**TASK**
Below are some records. Return exactly the lines from the one containing "(gradini, rampe, parabole)." through the one containing "che li comprendono.", both included, and only those.
[[ DATA SUPPLIED open ]]
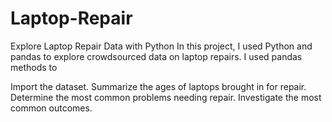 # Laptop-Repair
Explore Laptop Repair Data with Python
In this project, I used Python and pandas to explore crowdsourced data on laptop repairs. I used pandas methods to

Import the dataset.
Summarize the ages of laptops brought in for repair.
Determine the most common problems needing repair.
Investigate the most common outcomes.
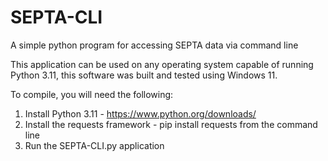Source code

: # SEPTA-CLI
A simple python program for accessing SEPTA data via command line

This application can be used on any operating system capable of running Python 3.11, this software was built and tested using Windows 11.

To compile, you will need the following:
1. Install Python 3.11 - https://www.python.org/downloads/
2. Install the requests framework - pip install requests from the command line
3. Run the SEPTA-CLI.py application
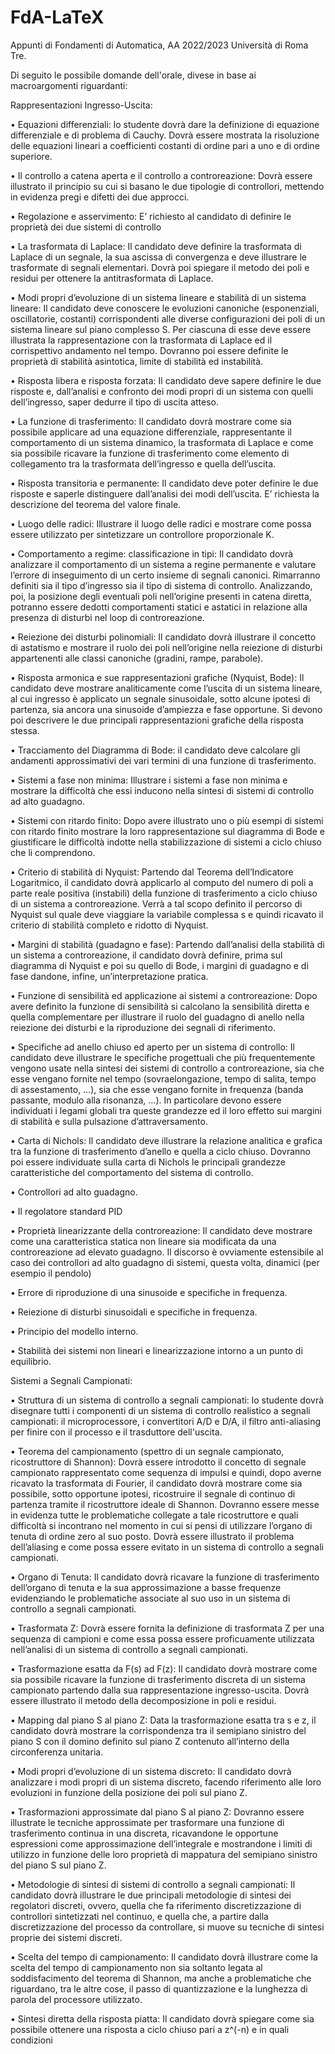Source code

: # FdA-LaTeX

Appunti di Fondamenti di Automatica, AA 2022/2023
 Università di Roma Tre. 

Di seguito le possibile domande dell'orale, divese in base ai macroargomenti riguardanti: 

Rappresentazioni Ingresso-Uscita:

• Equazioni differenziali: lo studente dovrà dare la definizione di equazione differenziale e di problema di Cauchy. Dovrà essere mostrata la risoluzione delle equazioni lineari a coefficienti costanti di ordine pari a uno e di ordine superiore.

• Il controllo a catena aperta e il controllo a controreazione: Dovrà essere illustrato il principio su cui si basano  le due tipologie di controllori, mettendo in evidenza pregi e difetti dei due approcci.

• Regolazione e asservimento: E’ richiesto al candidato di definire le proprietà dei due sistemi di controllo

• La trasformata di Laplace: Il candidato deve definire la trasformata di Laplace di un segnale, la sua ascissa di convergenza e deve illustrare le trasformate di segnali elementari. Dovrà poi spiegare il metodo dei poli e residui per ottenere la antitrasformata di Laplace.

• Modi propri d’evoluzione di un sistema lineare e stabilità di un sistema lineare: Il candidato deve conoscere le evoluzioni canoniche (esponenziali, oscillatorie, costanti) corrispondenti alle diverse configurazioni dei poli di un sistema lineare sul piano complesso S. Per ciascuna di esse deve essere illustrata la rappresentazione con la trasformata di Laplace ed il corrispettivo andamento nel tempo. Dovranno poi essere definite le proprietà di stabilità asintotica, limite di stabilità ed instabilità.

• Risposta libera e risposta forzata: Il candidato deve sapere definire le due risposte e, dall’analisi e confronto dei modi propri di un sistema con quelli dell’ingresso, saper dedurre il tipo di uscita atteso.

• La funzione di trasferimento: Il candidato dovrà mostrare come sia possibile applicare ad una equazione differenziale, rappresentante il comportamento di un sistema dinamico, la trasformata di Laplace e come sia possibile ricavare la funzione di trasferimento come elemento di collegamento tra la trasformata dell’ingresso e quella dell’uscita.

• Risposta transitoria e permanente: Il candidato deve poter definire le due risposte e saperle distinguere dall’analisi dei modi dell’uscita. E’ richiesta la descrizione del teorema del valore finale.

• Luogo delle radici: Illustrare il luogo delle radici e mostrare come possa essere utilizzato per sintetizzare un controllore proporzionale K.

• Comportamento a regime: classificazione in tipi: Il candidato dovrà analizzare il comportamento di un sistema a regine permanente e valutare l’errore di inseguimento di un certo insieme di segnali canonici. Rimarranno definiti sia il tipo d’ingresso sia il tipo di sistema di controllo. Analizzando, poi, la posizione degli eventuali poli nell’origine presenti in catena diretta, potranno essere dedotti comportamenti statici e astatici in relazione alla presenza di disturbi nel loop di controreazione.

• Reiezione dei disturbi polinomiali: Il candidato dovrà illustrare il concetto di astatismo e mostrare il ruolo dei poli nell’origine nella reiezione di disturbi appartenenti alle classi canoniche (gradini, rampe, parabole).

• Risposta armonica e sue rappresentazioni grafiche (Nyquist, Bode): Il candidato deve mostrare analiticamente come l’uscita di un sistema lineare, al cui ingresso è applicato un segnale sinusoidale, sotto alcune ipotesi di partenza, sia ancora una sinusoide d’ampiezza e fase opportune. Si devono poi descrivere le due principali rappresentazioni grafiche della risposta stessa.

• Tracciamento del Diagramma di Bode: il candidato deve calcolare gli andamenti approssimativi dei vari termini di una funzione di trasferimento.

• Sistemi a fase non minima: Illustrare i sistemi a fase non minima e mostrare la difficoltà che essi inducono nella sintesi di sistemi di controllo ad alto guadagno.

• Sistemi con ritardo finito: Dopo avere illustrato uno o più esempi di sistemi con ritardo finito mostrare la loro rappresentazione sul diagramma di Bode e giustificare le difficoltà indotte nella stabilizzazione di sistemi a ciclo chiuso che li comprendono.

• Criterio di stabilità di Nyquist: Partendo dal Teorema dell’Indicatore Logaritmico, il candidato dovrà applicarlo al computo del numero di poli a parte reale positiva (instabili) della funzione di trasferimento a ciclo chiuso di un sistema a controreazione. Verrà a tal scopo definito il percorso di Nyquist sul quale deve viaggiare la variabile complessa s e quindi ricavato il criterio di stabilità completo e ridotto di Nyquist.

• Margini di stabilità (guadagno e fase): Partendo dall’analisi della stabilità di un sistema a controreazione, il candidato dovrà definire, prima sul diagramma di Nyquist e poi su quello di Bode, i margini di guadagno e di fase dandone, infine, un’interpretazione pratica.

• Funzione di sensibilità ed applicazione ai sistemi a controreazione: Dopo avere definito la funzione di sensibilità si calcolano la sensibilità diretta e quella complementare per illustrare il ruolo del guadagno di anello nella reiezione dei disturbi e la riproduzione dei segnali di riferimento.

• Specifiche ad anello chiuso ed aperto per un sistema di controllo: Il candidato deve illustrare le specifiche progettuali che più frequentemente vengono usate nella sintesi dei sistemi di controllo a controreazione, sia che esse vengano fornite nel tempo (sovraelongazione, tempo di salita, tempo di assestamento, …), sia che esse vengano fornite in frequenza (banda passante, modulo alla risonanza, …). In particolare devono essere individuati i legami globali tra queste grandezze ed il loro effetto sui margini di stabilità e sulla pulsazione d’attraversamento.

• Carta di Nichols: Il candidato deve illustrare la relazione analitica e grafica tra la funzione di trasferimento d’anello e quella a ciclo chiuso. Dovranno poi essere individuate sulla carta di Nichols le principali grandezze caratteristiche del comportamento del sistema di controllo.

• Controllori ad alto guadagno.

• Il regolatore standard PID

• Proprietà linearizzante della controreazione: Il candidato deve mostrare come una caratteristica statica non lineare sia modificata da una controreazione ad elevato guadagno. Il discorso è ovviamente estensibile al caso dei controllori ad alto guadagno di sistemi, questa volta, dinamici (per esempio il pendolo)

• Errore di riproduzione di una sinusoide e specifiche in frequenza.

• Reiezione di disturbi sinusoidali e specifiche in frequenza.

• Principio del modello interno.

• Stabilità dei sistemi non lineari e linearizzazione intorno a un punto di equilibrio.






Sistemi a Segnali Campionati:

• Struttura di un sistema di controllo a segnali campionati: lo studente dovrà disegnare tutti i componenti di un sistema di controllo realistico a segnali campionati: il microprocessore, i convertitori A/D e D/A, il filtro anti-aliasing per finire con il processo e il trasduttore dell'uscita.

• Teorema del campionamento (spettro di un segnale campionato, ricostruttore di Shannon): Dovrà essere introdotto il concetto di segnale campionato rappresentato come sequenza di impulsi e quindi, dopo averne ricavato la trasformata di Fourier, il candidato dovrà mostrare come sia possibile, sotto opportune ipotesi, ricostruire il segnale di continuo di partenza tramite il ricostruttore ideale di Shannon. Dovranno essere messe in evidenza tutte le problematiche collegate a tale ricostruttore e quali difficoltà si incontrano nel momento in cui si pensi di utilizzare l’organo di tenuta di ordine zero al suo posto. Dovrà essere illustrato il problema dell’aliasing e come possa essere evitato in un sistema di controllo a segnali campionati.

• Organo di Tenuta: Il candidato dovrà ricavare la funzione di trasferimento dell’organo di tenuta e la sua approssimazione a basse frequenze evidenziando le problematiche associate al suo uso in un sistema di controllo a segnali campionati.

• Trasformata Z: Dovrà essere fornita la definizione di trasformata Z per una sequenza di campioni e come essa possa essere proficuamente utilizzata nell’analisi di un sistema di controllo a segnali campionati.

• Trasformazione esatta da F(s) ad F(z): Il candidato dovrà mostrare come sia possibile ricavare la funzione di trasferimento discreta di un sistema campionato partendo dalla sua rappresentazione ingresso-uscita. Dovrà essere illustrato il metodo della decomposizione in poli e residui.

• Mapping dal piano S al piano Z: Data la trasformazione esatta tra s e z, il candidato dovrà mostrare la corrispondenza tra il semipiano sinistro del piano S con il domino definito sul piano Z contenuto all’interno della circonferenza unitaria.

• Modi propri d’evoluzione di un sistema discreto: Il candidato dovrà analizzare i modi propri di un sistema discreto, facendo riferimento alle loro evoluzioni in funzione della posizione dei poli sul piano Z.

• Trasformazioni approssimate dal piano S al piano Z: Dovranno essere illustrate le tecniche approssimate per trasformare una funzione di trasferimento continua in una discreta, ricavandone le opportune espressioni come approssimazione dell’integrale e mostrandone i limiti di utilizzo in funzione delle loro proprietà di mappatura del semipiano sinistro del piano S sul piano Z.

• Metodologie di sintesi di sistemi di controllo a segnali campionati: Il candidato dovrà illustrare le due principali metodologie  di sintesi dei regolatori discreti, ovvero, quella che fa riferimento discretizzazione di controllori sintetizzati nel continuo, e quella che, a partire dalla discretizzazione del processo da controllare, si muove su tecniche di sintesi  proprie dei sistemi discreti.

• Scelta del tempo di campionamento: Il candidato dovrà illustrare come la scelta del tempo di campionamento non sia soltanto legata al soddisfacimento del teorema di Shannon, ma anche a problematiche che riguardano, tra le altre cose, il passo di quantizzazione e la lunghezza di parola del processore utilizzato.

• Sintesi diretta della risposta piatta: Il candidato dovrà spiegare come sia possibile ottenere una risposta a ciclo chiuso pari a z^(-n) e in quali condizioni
[[ DATA SUPPLIED closed ]]
[[ DATA SUPPLIED open ]]
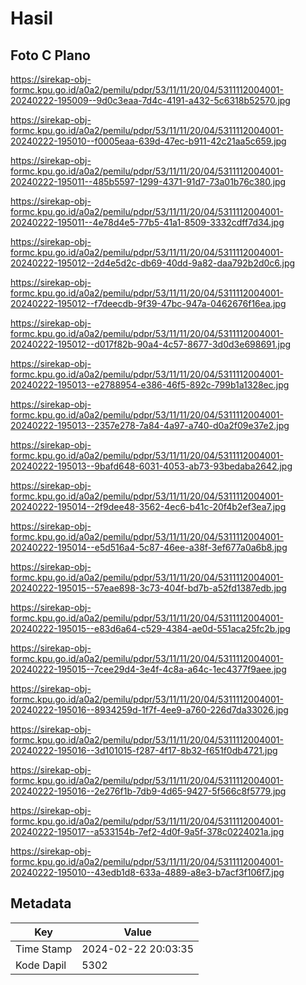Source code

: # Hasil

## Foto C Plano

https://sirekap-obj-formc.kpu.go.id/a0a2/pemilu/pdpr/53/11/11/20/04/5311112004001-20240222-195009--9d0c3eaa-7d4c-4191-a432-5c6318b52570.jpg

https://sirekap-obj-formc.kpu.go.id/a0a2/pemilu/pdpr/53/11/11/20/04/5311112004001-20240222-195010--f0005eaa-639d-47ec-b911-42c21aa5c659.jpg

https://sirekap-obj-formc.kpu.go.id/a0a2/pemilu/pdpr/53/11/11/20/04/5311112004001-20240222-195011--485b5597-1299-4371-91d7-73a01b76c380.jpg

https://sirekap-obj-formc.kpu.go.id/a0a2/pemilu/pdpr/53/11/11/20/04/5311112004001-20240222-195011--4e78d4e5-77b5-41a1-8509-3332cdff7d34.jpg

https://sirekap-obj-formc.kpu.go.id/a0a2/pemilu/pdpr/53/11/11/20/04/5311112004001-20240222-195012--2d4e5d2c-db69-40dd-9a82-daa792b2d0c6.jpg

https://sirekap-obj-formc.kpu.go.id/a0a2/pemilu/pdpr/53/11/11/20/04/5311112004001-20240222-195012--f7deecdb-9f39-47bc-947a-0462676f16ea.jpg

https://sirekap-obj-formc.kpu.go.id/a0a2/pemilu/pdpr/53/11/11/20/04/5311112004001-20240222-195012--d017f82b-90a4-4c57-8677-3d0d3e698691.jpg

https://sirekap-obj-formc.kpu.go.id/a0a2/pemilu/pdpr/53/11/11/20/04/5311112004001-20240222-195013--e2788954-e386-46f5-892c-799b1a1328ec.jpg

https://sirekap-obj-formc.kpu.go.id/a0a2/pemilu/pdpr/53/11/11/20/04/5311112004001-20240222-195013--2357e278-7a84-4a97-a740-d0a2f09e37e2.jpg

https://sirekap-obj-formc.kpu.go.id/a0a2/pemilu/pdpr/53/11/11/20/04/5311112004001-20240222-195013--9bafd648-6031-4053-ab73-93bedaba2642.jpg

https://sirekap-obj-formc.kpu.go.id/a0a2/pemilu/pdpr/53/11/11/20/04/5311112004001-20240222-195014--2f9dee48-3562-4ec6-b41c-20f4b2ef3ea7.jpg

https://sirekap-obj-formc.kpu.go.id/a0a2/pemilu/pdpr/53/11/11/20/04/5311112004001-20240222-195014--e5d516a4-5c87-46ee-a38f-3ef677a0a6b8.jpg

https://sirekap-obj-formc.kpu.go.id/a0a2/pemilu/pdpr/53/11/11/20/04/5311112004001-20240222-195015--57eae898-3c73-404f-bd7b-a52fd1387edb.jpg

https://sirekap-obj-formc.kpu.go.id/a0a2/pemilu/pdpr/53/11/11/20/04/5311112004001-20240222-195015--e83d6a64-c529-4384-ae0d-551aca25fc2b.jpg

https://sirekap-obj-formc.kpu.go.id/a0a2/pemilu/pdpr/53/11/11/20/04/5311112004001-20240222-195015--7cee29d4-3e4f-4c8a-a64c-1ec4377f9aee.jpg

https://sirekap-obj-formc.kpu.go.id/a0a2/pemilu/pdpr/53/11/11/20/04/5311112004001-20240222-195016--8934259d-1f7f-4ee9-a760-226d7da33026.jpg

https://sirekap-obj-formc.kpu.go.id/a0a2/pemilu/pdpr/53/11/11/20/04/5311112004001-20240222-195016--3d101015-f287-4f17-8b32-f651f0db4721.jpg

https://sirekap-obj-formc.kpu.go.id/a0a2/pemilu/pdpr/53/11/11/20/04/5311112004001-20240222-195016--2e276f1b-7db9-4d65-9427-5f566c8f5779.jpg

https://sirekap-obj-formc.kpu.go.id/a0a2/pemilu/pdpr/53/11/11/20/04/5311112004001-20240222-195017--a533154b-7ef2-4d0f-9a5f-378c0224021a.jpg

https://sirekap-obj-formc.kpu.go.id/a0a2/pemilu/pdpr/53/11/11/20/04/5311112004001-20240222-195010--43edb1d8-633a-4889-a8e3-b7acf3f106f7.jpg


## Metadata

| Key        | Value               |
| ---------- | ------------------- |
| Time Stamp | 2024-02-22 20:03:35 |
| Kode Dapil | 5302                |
[[ DATA SUPPLIED closed ]]
**SOLVED PROBLEM**
• Reiezione dei disturbi polinomiali: Il candidato dovrà illustrare il concetto di astatismo e mostrare il ruolo dei poli nell’origine nella reiezione di disturbi appartenenti alle classi canoniche (gradini, rampe, parabole).

• Risposta armonica e sue rappresentazioni grafiche (Nyquist, Bode): Il candidato deve mostrare analiticamente come l’uscita di un sistema lineare, al cui ingresso è applicato un segnale sinusoidale, sotto alcune ipotesi di partenza, sia ancora una sinusoide d’ampiezza e fase opportune. Si devono poi descrivere le due principali rappresentazioni grafiche della risposta stessa.

• Tracciamento del Diagramma di Bode: il candidato deve calcolare gli andamenti approssimativi dei vari termini di una funzione di trasferimento.

• Sistemi a fase non minima: Illustrare i sistemi a fase non minima e mostrare la difficoltà che essi inducono nella sintesi di sistemi di controllo ad alto guadagno.

• Sistemi con ritardo finito: Dopo avere illustrato uno o più esempi di sistemi con ritardo finito mostrare la loro rappresentazione sul diagramma di Bode e giustificare le difficoltà indotte nella stabilizzazione di sistemi a ciclo chiuso che li comprendono.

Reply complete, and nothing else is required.